To do:
Print every line of the listing below, starting with the line that holds "No. AI is any" and going on through the line that holds "AI == Machine Learning**", both included, and print nothing else.

* * * *

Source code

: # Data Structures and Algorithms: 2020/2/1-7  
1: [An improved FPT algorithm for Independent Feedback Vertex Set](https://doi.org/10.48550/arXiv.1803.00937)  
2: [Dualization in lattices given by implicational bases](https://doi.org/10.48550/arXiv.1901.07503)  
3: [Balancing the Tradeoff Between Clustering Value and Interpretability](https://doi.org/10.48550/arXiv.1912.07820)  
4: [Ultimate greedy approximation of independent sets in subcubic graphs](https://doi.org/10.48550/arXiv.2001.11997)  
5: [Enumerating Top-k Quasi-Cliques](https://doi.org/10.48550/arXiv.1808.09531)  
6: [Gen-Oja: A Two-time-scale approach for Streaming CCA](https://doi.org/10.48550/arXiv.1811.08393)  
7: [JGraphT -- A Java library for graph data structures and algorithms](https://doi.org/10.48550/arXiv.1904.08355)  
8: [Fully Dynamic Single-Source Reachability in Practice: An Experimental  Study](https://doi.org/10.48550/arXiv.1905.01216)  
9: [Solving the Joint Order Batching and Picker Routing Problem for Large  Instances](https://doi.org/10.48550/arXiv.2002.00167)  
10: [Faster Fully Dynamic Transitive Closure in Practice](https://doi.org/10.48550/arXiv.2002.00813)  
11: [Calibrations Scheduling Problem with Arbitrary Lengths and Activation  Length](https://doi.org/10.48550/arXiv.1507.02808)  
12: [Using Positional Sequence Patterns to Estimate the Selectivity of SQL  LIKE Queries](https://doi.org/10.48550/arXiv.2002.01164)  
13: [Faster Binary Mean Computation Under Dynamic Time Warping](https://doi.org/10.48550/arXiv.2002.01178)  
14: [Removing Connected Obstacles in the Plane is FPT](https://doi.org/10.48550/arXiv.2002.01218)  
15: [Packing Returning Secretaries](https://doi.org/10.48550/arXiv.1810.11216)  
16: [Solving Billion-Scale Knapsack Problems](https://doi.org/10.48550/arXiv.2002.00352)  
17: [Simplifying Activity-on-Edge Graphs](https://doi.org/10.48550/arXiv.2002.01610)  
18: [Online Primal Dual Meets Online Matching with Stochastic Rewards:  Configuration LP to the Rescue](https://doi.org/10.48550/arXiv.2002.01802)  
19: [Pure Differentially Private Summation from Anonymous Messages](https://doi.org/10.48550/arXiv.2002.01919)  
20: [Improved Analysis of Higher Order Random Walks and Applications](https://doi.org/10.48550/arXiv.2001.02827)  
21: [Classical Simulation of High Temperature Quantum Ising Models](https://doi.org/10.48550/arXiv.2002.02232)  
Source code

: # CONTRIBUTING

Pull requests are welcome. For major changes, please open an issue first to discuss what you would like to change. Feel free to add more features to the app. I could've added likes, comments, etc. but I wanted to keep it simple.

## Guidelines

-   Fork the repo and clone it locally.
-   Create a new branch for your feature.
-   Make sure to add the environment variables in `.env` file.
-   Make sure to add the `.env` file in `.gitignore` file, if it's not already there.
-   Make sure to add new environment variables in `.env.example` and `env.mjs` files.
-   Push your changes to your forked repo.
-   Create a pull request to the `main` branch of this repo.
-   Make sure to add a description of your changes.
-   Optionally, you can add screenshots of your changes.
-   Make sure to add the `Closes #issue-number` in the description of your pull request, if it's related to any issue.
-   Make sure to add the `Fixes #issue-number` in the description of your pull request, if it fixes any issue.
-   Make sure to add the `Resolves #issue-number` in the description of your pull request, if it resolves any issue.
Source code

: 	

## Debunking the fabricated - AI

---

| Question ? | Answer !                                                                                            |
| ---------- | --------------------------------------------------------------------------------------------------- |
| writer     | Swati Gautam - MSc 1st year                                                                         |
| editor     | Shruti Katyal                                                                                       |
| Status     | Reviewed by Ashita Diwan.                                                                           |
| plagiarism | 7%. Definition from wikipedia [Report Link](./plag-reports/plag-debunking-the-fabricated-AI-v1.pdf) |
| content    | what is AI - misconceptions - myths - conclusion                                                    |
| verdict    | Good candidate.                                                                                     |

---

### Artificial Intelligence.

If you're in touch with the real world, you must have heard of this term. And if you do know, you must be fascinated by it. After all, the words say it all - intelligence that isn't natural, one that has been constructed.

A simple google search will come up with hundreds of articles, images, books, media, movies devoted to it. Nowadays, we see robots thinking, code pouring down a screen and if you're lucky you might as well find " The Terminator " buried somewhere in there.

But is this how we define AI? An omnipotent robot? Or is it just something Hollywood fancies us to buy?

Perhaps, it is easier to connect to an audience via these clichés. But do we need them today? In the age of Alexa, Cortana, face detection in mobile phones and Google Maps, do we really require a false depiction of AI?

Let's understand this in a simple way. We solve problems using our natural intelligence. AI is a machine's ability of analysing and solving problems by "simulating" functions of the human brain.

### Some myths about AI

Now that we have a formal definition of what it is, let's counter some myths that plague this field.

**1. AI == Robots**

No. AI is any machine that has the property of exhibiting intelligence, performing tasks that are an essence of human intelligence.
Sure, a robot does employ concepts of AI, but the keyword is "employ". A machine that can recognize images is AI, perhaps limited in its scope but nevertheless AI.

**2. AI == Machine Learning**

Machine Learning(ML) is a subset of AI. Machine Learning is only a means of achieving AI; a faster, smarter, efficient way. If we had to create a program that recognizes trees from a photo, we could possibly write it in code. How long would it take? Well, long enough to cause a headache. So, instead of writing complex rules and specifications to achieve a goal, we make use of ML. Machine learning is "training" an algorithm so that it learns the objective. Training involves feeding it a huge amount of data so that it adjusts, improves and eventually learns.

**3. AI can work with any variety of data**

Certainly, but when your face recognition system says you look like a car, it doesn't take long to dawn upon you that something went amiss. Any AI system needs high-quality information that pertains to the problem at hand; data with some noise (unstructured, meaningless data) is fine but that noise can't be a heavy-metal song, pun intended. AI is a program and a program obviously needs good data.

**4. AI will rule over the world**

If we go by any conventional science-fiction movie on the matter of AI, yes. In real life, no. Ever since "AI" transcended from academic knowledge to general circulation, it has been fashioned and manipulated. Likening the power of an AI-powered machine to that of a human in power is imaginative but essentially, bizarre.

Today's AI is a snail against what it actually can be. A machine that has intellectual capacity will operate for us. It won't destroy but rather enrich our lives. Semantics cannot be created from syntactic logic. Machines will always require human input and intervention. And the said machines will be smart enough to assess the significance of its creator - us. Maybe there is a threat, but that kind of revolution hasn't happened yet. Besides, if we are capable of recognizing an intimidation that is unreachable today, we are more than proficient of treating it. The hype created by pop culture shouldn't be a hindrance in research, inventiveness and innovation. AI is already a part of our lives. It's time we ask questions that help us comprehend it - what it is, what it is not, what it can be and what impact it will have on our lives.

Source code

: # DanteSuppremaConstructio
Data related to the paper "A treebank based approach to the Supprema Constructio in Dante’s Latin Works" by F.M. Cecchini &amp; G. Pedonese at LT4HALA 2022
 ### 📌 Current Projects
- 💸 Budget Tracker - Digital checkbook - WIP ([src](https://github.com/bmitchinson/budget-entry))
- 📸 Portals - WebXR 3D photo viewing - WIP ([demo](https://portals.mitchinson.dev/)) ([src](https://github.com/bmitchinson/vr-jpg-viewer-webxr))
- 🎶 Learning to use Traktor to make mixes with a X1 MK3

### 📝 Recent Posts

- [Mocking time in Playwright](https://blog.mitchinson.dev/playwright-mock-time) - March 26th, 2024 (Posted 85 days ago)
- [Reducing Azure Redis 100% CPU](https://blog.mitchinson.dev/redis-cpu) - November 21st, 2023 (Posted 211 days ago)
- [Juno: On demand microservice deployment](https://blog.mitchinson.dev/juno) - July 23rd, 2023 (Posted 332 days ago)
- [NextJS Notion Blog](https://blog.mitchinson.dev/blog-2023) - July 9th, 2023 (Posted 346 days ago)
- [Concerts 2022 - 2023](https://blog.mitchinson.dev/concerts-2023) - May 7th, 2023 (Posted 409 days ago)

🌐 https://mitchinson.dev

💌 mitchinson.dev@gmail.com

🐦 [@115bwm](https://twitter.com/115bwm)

* * * *

Expected answer:
No. AI is any machine that has the property of exhibiting intelligence, performing tasks that are an essence of human intelligence.
Sure, a robot does employ concepts of AI, but the keyword is "employ". A machine that can recognize images is AI, perhaps limited in its scope but nevertheless AI.

**2. AI == Machine Learning**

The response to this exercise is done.